CONCLUSION: IMT indicates a proliferative myofibroblastic growth. Surgical resection should be recommended for all lesions if not prohibited by anatomic location or morbidity. Patients should be followed up closely for recurrence. In most cases, complete surgical excision will suffice; however multiple recurrences can be managed with chemotherapy. These two cases highlight the importance of a multidisciplinary approach in rare tumors in difficult anatomical locations.

Introduction

An inflammatory myofibroblastic tumor (IMT) is a rare tumor with an intermediate malignant potential occurring mainly in children and young adults (1,2). These tumors rarely metastasize, but frequently recur (3). Histopathologically, the tumors consist of various inflammatory cells ranging from primarily myofibroblastic to a heavy infiltration of plasma cells (4).

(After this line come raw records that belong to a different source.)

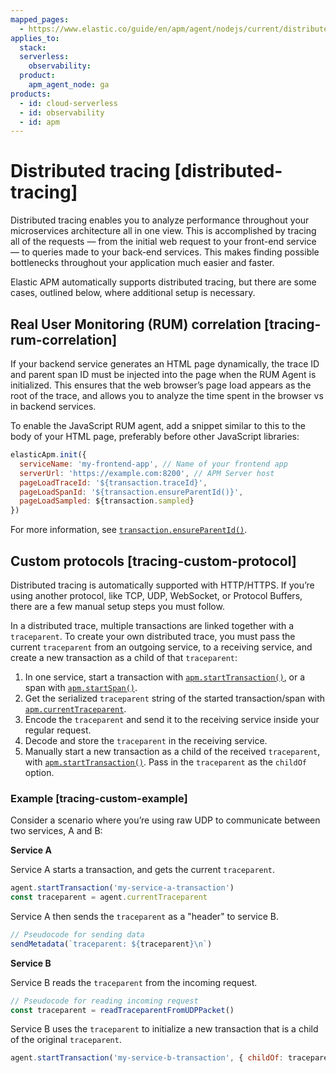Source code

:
 ```yaml
---
mapped_pages:
  - https://www.elastic.co/guide/en/apm/agent/nodejs/current/distributed-tracing.html
applies_to:
  stack:
  serverless:
    observability:
  product:
    apm_agent_node: ga
products:
  - id: cloud-serverless
  - id: observability
  - id: apm
---
```


# Distributed tracing [distributed-tracing]

Distributed tracing enables you to analyze performance throughout your microservices architecture all in one view. This is accomplished by tracing all of the requests — from the initial web request to your front-end service — to queries made to your back-end services. This makes finding possible bottlenecks throughout your application much easier and faster.

Elastic APM automatically supports distributed tracing, but there are some cases, outlined below, where additional setup is necessary.


## Real User Monitoring (RUM) correlation [tracing-rum-correlation]

If your backend service generates an HTML page dynamically, the trace ID and parent span ID must be injected into the page when the RUM Agent is initialized. This ensures that the web browser’s page load appears as the root of the trace, and allows you to analyze the time spent in the browser vs in backend services.

To enable the JavaScript RUM agent, add a snippet similar to this to the body of your HTML page, preferably before other JavaScript libraries:

```js
elasticApm.init({
  serviceName: 'my-frontend-app', // Name of your frontend app
  serverUrl: 'https://example.com:8200', // APM Server host
  pageLoadTraceId: '${transaction.traceId}',
  pageLoadSpanId: '${transaction.ensureParentId()}',
  pageLoadSampled: ${transaction.sampled}
})
```

For more information, see [`transaction.ensureParentId()`](/reference/transaction-api.md#transaction-ensure-parent-id).


## Custom protocols [tracing-custom-protocol]

Distributed tracing is automatically supported with HTTP/HTTPS. If you’re using another protocol, like TCP, UDP, WebSocket, or Protocol Buffers, there are a few manual setup steps you must follow.

In a distributed trace, multiple transactions are linked together with a `traceparent`. To create your own distributed trace, you must pass the current `traceparent` from an outgoing service, to a receiving service, and create a new transaction as a child of that `traceparent`:

1. In one service, start a transaction with [`apm.startTransaction()`](/reference/agent-api.md#apm-start-transaction), or a span with [`apm.startSpan()`](/reference/agent-api.md#apm-start-span).
2. Get the serialized `traceparent` string of the started transaction/span with [`apm.currentTraceparent`](/reference/agent-api.md#apm-current-traceparent).
3. Encode the `traceparent` and send it to the receiving service inside your regular request.
4. Decode and store the `traceparent` in the receiving service.
5. Manually start a new transaction as a child of the received `traceparent`, with [`apm.startTransaction()`](/reference/agent-api.md#apm-start-transaction). Pass in the `traceparent` as the `childOf` option.


### Example [tracing-custom-example]

Consider a scenario where you’re using raw UDP to communicate between two services, A and B:

**Service A**

Service A starts a transaction, and gets the current `traceparent`.

```js
agent.startTransaction('my-service-a-transaction')
const traceparent = agent.currentTraceparent
```

Service A then sends the `traceparent` as a "header" to service B.

```js
// Pseudocode for sending data
sendMetadata(`traceparent: ${traceparent}\n`)
```

**Service B**

Service B reads the `traceparent` from the incoming request.

```js
// Pseudocode for reading incoming request
const traceparent = readTraceparentFromUDPPacket()
```

Service B uses the `traceparent` to initialize a new transaction that is a child of the original `traceparent`.

```js
agent.startTransaction('my-service-b-transaction', { childOf: traceparent })
```
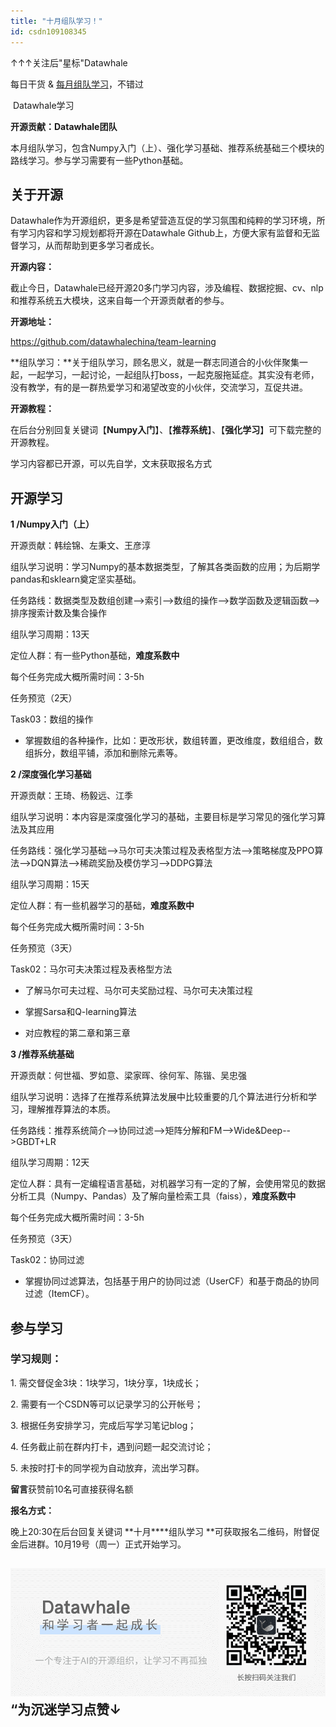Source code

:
 ```yaml
---
title: "十月组队学习！"
id: csdn109108345
---
```


↑↑↑关注后"星标"Datawhale

每日干货 & [每月组队学习](https://mp.weixin.qq.com/mp/appmsgalbum?__biz=MzIyNjM2MzQyNg%3D%3D&action=getalbum&album_id=1338040906536108033#wechat_redirect)，不错过

 Datawhale学习 

**开源贡献：Datawhale团队**

本月组队学习，包含Numpy入门（上）、强化学习基础、推荐系统基础三个模块的路线学习。参与学习需要有一些Python基础。

## 关于开源

Datawhale作为开源组织，更多是希望营造互促的学习氛围和纯粹的学习环境，所有学习内容和学习规划都将开源在Datawhale Github上，方便大家有监督和无监督学习，从而帮助到更多学习者成长。

**开源内容：**

截止今日，Datawhale已经开源20多门学习内容，涉及编程、数据挖掘、cv、nlp和推荐系统五大模块，这来自每一个开源贡献者的参与。

**开源地址：**

https://github.com/datawhalechina/team-learning

**组队学习：**关于组队学习，顾名思义，就是一群志同道合的小伙伴聚集一起，一起学习，一起讨论，一起组队打boss，一起克服拖延症。其实没有老师，没有教学，有的是一群热爱学习和渴望改变的小伙伴，交流学习，互促共进。

**开源教程：**

在后台分别回复关键词【**Numpy入门**】、【**推荐系统**】、【**强化学习**】可下载完整的开源教程。

学习内容都已开源，可以先自学，文末获取报名方式

## 开源学习

**1 /Numpy入门（上）**

开源贡献：韩绘锦、左秉文、王彦淳

组队学习说明：学习Numpy的基本数据类型，了解其各类函数的应用；为后期学pandas和sklearn奠定坚实基础。

任务路线：数据类型及数组创建-->索引-->数组的操作-->数学函数及逻辑函数-->排序搜索计数及集合操作

组队学习周期：13天

定位人群：有一些Python基础，**难度系数中**

每个任务完成大概所需时间：3-5h

任务预览（2天）

Task03：数组的操作

*   掌握数组的各种操作，比如：更改形状，数组转置，更改维度，数组组合，数组拆分，数组平铺，添加和删除元素等。

**2 /深度强化学习基础**

开源贡献：王琦、杨毅远、江季

组队学习说明：本内容是深度强化学习的基础，主要目标是学习常见的强化学习算法及其应用

任务路线：强化学习基础-->马尔可夫决策过程及表格型方法-->策略梯度及PPO算法-->DQN算法-->稀疏奖励及模仿学习-->DDPG算法

组队学习周期：15天

定位人群：有一些机器学习的基础，**难度系数中**

每个任务完成大概所需时间：3-5h

任务预览（3天）

Task02：马尔可夫决策过程及表格型方法

*   了解马尔可夫过程、马尔可夫奖励过程、马尔可夫决策过程

*   掌握Sarsa和Q-learning算法

*   对应教程的第二章和第三章

****3 /推荐系统基础****

开源贡献：何世福、罗如意、梁家晖、徐何军、陈锴、吴忠强

组队学习说明：选择了在推荐系统算法发展中比较重要的几个算法进行分析和学习，理解推荐算法的本质。

任务路线：推荐系统简介-->协同过滤-->矩阵分解和FM-->Wide&Deep-->GBDT+LR

组队学习周期：12天

定位人群：具有一定编程语言基础，对机器学习有一定的了解，会使用常见的数据分析工具（Numpy、Pandas）及了解向量检索工具（faiss），**难度系数中**

每个任务完成大概所需时间：3-5h

任务预览（3天）

Task02：协同过滤

*   掌握协同过滤算法，包括基于用户的协同过滤（UserCF）和基于商品的协同过滤（ItemCF）。

## 参与学习

### **学习规则：**

1\. 需交督促金3块：1块学习，1块分享，1块成长；

2\. 需要有一个CSDN等可以记录学习的公开帐号；

3\. 根据任务安排学习，完成后写学习笔记blog；

4\. 任务截止前在群内打卡，遇到问题一起交流讨论；

5\. 未按时打卡的同学视为自动放弃，流出学习群。

**留言**获赞前10名可直接获得名额

**报名方式：**

晚上20:30在后台回复关键词 **十月****组队学习 **可获取报名二维码，附督促金后进群。10月19号（周一）正式开始学习。

## ![](../img/951c26b89c69c9c25fa7b29e4f11258b.png)“为沉迷学习**点赞**↓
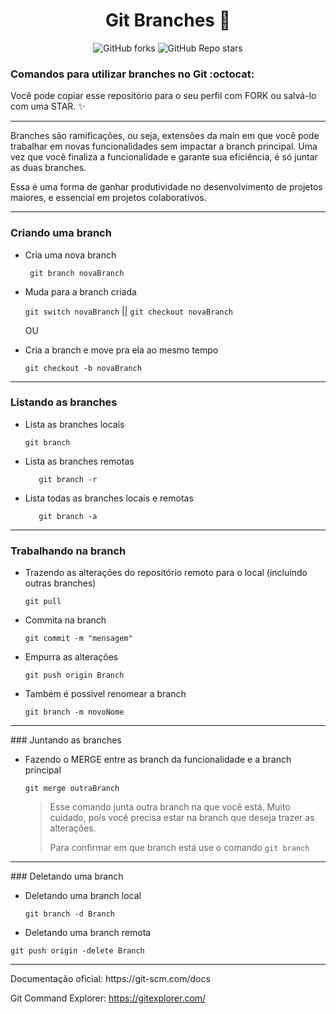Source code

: # <div align="center"> Git Branches  :memo:  </div>
<div align="center"> <img alt="GitHub forks" src="https://img.shields.io/github/forks/tayhsn/git-branchs?logoColor=black&style=social"> <img alt="GitHub Repo stars" src="https://img.shields.io/github/stars/tayhsn/git-branchs?logoColor=green&style=social"> </div>

### Comandos para utilizar branches no Git :octocat:

Você pode copiar esse repositório para o seu perfil com FORK ou salvá-lo com uma STAR. ✨

<hr>

Branches são ramificações, ou seja, extensões da main em que você pode trabalhar em novas funcionalidades sem impactar a branch principal. Uma vez que você finaliza a funcionalidade e garante sua eficiência, é só juntar as duas branches.

Essa é uma forma de ganhar produtividade no desenvolvimento de projetos maiores, e essencial em projetos colaborativos.

<hr>

### Criando uma branch

* Cria uma nova branch

  ``` git branch novaBranch```

* Muda para a branch criada

  ``` git switch novaBranch ``` || ```git checkout novaBranch```

  OU 

* Cria a branch e move pra ela ao mesmo tempo

  ```git checkout -b novaBranch```

<hr>

### Listando as branches


* Lista as branches locais

  ``` git branch ```

* Lista as branches remotas

  ``` 	git branch -r```

* Lista todas as branches locais e remotas

  ``` 	git branch -a```

<hr>

### Trabalhando na branch

* Trazendo as alterações do repositório remoto para o local (incluindo outras branches)

  ```git pull```

* Commita na branch

  ```git commit -m "mensagem"```

* Empurra as alterações

  ``` git push origin Branch ```

* Também é possivel renomear a branch 

  ```git branch -m novoNome```

<hr>
### Juntando as branches

* Fazendo o MERGE entre as branch da funcionalidade e a branch principal

  ``` git merge outraBranch ```

  > Esse comando junta outra branch na que você está. Muito cuidado, pois você precisa estar na branch que deseja trazer as alterações.
  >
  > Para confirmar em que branch está use o comando ```git branch```

<hr>
### Deletando uma branch

* Deletando uma branch local

  ``` git branch -d Branch ```

* Deletando uma branch remota

``` git push origin -delete Branch ```

<hr>
Documentação oficial: https://git-scm.com/docs

Git Command Explorer: https://gitexplorer.com/

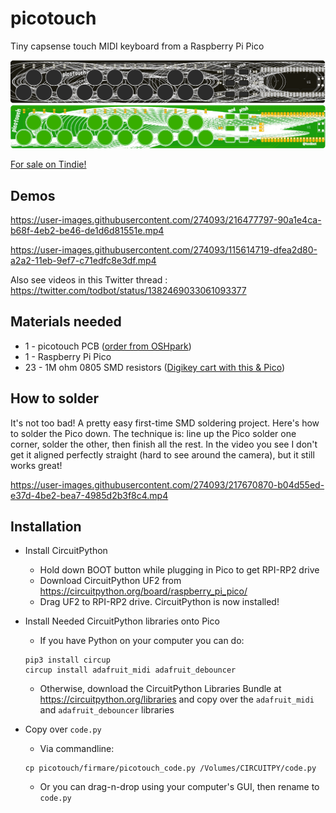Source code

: # picotouch

Tiny capsense touch MIDI keyboard from a Raspberry Pi Pico

<img width=700 src="./docs/picotouch_smd_top1.png"/>
<img width=700 src="./docs/picotouch_top2.png"/>

[For sale on Tindie!](https://www.tindie.com/products/todbot/picotouch-capsense-midi-keyboard-for-raspi-pico/)


## Demos


https://user-images.githubusercontent.com/274093/216477797-90a1e4ca-b68f-4eb2-be46-de1d6d81551e.mp4


https://user-images.githubusercontent.com/274093/115614719-dfea2d80-a2a2-11eb-9ef7-c71edfc8e3df.mp4

Also see videos in this Twitter thread : https://twitter.com/todbot/status/1382469033061093377

## Materials needed
- 1 - picotouch PCB ([order from OSHpark](https://oshpark.com/shared_projects/5MnI1jPf))
- 1 - Raspberry Pi Pico
- 23 - 1M ohm 0805 SMD resistors  ([Digikey cart with this & Pico](https://www.digikey.com/short/w381rn4w))


## How to solder

It's not too bad!  A pretty easy first-time SMD soldering project.  Here's how to solder the Pico down.
The technique is: line up the Pico solder one corner, solder the other, then finish all the rest. 
In the video you see I don't get it aligned perfectly straight (hard to see around the camera), but it still works great!

https://user-images.githubusercontent.com/274093/217670870-b04d55ed-e37d-4be2-bea7-4985d2b3f8c4.mp4



## Installation

- Install CircuitPython
  - Hold down BOOT button while plugging in Pico to get RPI-RP2 drive
  - Download CircuitPython UF2 from https://circuitpython.org/board/raspberry_pi_pico/
  - Drag UF2 to RPI-RP2 drive. CircuitPython is now installed!

- Install Needed CircuitPython libraries onto Pico
  - If you have Python on your computer you can do:
  ```
  pip3 install circup
  circup install adafruit_midi adafruit_debouncer
  ```
  - Otherwise, download the CircuitPython Libraries Bundle at https://circuitpython.org/libraries
    and copy over the `adafruit_midi` and `adafruit_debouncer` libraries

- Copy over `code.py`
  - Via commandline:
  ```
  cp picotouch/firmare/picotouch_code.py /Volumes/CIRCUITPY/code.py
  ```
  - Or you can drag-n-drop using your computer's GUI, then rename to `code.py`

IMT is known by numerous terms, including plasma cell granulomas, inflammatory pseudotumor, fibrous histiocytoma and pseudolymphoma (5), and may occur in a wide range of anatomical locations such as the lungs, omentum, bladder, spleen, breast, pancreas, liver, colon, spermatic cord, prostate, peripheral nerves, soft tissue, and orbit. About one-third of these tumors are found in the respiratory tract (6). We report two cases of IMT of the respiratory tract; one in the larynx and the other in the trachea.

Case Report

Case 1: A 6-year-old boy who was previously well presented to us with a history of hoarseness of the voice over the past 1 month and breathing difficulties for the previous 2 weeks. There was no history of trauma, or any previous surgery of the head and neck region except for a tongue-tie release during the infantile period. There was no history of fever or loss of weight or appetite.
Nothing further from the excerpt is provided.